Pictures paired with source code:
···
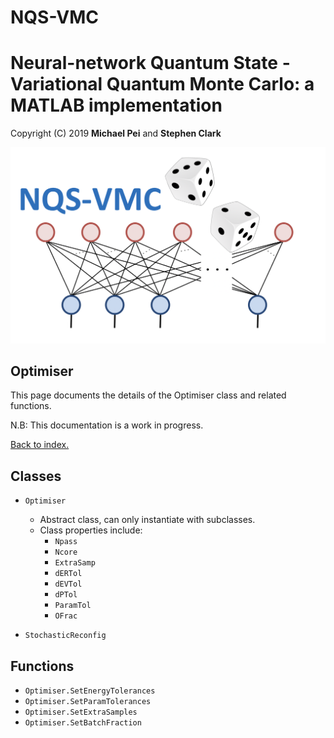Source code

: # NQS-VMC
Neural-network Quantum State - Variational Quantum Monte Carlo: a MATLAB implementation
===================================================================================================

Copyright (C) 2019 **Michael Pei** and **Stephen Clark**

![Image](../../images/nqs_vmc.png "nqs_vmc")

Optimiser
--------------------

This page documents the details of the Optimiser class and related functions. 

N.B: This documentation is a work in progress.

[Back to index.](MATLAB/Documentation/index)

Classes
--------------------

* `Optimiser`
    * Abstract class, can only instantiate with subclasses.      
    * Class properties include:
        * `Npass`
        * `Ncore`
        * `ExtraSamp`
        * `dERTol`
        * `dEVTol`
        * `dPTol`
        * `ParamTol`
        * `OFrac`

* `StochasticReconfig`

Functions
--------------------

* `Optimiser.SetEnergyTolerances`
* `Optimiser.SetParamTolerances`
* `Optimiser.SetExtraSamples`
* `Optimiser.SetBatchFraction`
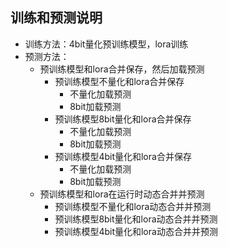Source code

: ## 训练和预测说明

- 训练方法：4bit量化预训练模型，lora训练
- 预测方法：
    - 预训练模型和lora合并保存，然后加载预测
        - 预训练模型不量化和lora合并保存
            - 不量化加载预测
            - 8bit加载预测
        - 预训练模型8bit量化和lora合并保存
            - 不量化加载预测
            - 8bit加载预测
        - 预训练模型4bit量化和lora合并保存
            - 不量化加载预测
            - 8bit加载预测
    - 预训练模型和lora在运行时动态合并并预测
        - 预训练模型不量化和lora动态合并并预测
        - 预训练模型8bit量化和lora动态合并并预测
        - 预训练模型4bit量化和lora动态合并并预测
···
ACTIVITY:
None of the pictures belong in the copy; transcribe the rest of the data exactly.

WRITTEN SOLUTION:
Source code

: # NQS-VMC
Neural-network Quantum State - Variational Quantum Monte Carlo: a MATLAB implementation
===================================================================================================

Copyright (C) 2019 **Michael Pei** and **Stephen Clark**

![Image](../../images/nqs_vmc.png "nqs_vmc")

Optimiser
--------------------

This page documents the details of the Optimiser class and related functions. 

N.B: This documentation is a work in progress.

[Back to index.](MATLAB/Documentation/index)

Classes
--------------------

* `Optimiser`
    * Abstract class, can only instantiate with subclasses.      
    * Class properties include:
        * `Npass`
        * `Ncore`
        * `ExtraSamp`
        * `dERTol`
        * `dEVTol`
        * `dPTol`
        * `ParamTol`
        * `OFrac`

* `StochasticReconfig`

Functions
--------------------

* `Optimiser.SetEnergyTolerances`
* `Optimiser.SetParamTolerances`
* `Optimiser.SetExtraSamples`
* `Optimiser.SetBatchFraction`
Source code

: ## 训练和预测说明

- 训练方法：4bit量化预训练模型，lora训练
- 预测方法：
    - 预训练模型和lora合并保存，然后加载预测
        - 预训练模型不量化和lora合并保存
            - 不量化加载预测
            - 8bit加载预测
        - 预训练模型8bit量化和lora合并保存
            - 不量化加载预测
            - 8bit加载预测
        - 预训练模型4bit量化和lora合并保存
            - 不量化加载预测
            - 8bit加载预测
    - 预训练模型和lora在运行时动态合并并预测
        - 预训练模型不量化和lora动态合并并预测
        - 预训练模型8bit量化和lora动态合并并预测
        - 预训练模型4bit量化和lora动态合并并预测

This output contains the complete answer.